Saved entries
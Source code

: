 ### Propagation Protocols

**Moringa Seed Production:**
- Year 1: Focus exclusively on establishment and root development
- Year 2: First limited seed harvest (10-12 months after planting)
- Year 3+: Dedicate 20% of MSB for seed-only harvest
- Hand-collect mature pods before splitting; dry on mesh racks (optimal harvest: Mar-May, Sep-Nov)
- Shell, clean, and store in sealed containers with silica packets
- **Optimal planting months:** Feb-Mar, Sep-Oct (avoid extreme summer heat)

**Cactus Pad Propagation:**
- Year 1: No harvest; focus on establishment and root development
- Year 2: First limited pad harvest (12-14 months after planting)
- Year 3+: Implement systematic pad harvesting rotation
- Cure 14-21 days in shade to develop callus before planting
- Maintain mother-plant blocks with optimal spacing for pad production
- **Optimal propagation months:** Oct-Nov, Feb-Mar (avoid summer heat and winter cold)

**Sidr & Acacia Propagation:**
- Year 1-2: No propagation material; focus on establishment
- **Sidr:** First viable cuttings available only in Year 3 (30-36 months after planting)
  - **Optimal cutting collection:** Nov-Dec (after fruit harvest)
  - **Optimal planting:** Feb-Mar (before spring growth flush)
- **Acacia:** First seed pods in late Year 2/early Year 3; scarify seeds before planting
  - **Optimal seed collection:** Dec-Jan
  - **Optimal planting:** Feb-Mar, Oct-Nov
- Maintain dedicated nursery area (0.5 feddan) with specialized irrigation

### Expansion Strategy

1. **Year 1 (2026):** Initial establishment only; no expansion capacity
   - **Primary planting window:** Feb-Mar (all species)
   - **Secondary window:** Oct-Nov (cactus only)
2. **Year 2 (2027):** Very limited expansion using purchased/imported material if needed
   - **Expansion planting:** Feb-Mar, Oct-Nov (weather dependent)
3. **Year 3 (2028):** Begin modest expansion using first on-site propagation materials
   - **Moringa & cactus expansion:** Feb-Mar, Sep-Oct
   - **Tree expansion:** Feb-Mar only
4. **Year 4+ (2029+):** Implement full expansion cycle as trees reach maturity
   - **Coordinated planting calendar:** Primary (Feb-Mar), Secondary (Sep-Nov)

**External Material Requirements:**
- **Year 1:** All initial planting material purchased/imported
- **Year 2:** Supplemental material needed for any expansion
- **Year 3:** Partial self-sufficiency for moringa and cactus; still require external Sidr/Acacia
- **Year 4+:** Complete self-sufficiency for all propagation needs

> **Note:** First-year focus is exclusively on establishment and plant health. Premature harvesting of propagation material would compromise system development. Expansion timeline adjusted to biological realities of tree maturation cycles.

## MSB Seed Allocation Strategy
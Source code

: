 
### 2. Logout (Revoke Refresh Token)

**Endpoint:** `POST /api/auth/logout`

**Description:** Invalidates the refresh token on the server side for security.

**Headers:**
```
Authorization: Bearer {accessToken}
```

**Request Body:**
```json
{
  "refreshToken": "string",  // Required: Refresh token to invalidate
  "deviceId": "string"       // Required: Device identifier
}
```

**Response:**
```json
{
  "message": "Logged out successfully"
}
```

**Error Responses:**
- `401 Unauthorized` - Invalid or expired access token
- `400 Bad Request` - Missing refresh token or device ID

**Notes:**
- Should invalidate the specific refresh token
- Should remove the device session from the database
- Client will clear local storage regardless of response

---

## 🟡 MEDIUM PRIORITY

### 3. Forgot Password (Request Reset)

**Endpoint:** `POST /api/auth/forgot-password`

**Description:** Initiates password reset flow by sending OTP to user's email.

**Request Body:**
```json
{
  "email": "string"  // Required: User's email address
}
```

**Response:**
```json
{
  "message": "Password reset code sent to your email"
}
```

What you have to do -
Only lines holding the string "sufficiency" are wanted; gather each one from the entries above.

Your response -
- **Year 3:** Partial self-sufficiency for moringa and cactus; still require external Sidr/Acacia
- **Year 4+:** Complete self-sufficiency for all propagation needs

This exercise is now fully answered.